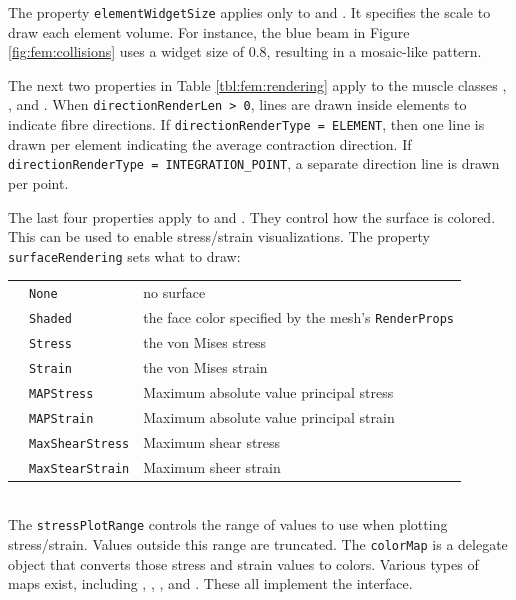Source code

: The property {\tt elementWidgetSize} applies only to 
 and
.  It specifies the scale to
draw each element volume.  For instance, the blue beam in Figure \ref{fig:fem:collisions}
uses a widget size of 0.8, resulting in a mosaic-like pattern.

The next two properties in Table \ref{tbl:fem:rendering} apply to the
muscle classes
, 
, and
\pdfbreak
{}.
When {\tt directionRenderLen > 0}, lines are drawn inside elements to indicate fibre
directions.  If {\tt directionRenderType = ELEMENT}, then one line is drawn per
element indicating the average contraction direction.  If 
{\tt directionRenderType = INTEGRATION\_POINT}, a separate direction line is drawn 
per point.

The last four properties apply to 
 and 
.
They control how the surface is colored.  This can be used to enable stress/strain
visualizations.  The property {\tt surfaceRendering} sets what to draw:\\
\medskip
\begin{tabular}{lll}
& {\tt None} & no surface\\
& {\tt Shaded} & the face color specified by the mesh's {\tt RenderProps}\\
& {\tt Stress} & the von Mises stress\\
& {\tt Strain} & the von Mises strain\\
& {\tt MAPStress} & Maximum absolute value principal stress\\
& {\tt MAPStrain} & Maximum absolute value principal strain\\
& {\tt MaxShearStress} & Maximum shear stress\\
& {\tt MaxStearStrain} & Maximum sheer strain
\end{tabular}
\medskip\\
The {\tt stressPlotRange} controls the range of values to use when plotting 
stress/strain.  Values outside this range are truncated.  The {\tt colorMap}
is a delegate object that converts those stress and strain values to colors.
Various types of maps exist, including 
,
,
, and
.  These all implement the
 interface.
==
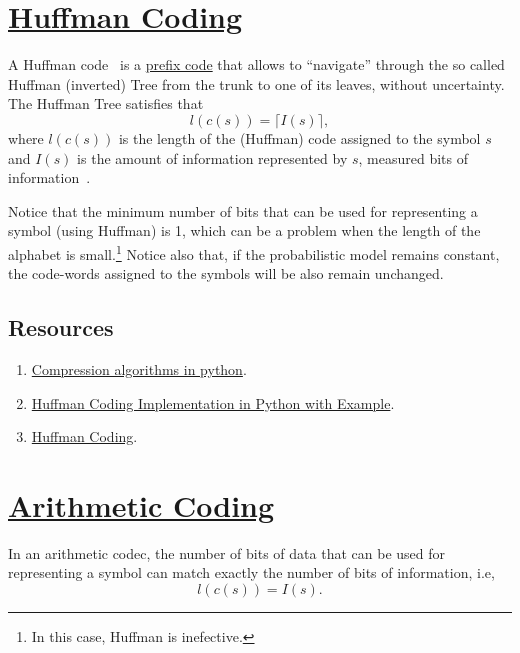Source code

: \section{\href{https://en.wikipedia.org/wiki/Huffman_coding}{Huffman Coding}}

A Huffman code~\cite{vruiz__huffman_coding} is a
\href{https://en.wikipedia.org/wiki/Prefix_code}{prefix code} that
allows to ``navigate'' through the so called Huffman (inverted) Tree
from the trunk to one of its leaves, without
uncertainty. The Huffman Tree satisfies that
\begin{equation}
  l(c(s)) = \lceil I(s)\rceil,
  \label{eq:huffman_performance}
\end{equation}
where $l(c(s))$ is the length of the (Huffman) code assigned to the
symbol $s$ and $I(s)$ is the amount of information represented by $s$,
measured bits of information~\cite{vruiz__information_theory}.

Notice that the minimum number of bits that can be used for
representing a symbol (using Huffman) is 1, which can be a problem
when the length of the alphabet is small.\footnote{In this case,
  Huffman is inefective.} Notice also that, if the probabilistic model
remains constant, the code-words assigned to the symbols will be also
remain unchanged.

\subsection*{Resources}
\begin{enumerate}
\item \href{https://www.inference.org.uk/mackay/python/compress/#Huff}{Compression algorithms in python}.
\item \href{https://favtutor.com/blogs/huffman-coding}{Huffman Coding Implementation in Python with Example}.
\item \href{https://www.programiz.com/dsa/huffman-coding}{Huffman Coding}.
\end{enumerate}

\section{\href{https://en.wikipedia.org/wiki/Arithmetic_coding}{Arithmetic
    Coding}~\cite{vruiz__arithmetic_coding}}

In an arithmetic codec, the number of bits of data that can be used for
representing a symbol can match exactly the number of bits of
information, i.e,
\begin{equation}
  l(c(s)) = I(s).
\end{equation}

(Problem statement): Among the lines of the data, identify those with the word "wiki". Copy each of them.

(Answer for the task):
: \section{\href{https://en.wikipedia.org/wiki/Huffman_coding}{Huffman Coding}}
\href{https://en.wikipedia.org/wiki/Prefix_code}{prefix code} that
\section{\href{https://en.wikipedia.org/wiki/Arithmetic_coding}{Arithmetic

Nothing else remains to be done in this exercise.